Work instructions: Write out the records in full and without alteration, setting aside their pictures.

Exercise inputs:

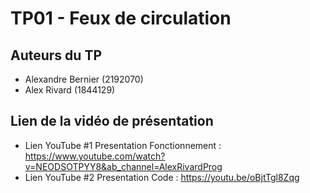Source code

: # TP01 - Feux de circulation

## Auteurs du TP

- Alexandre Bernier (2192070)
- Alex Rivard (1844129)

## Lien de la vidéo de présentation

- Lien YouTube #1 Presentation Fonctionnement : https://www.youtube.com/watch?v=NEODSOTPYY8&ab_channel=AlexRivardProg
- Lien YouTube #2 Presentation Code : https://youtu.be/oBjtTgl8Zqg
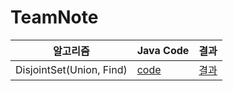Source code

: # TeamNote

| 알고리즘                 | Java Code                 | 결과                                |
| ------------------------ | ------------------------- | ----------------------------------- |
| DisjointSet(Union, Find) | [code](/DisjointSet.Java) | [결과](./img/DisjointSetResult.PNG) |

Output of the exercise:
Source code

: # TP01 - Feux de circulation

## Auteurs du TP

- Alexandre Bernier (2192070)
- Alex Rivard (1844129)

## Lien de la vidéo de présentation

- Lien YouTube #1 Presentation Fonctionnement : https://www.youtube.com/watch?v=NEODSOTPYY8&ab_channel=AlexRivardProg
- Lien YouTube #2 Presentation Code : https://youtu.be/oBjtTgl8Zqg
Source code

: # TeamNote

| 알고리즘                 | Java Code                 | 결과                                |
| ------------------------ | ------------------------- | ----------------------------------- |
| DisjointSet(Union, Find) | [code](/DisjointSet.Java) | [결과](./img/DisjointSetResult.PNG) |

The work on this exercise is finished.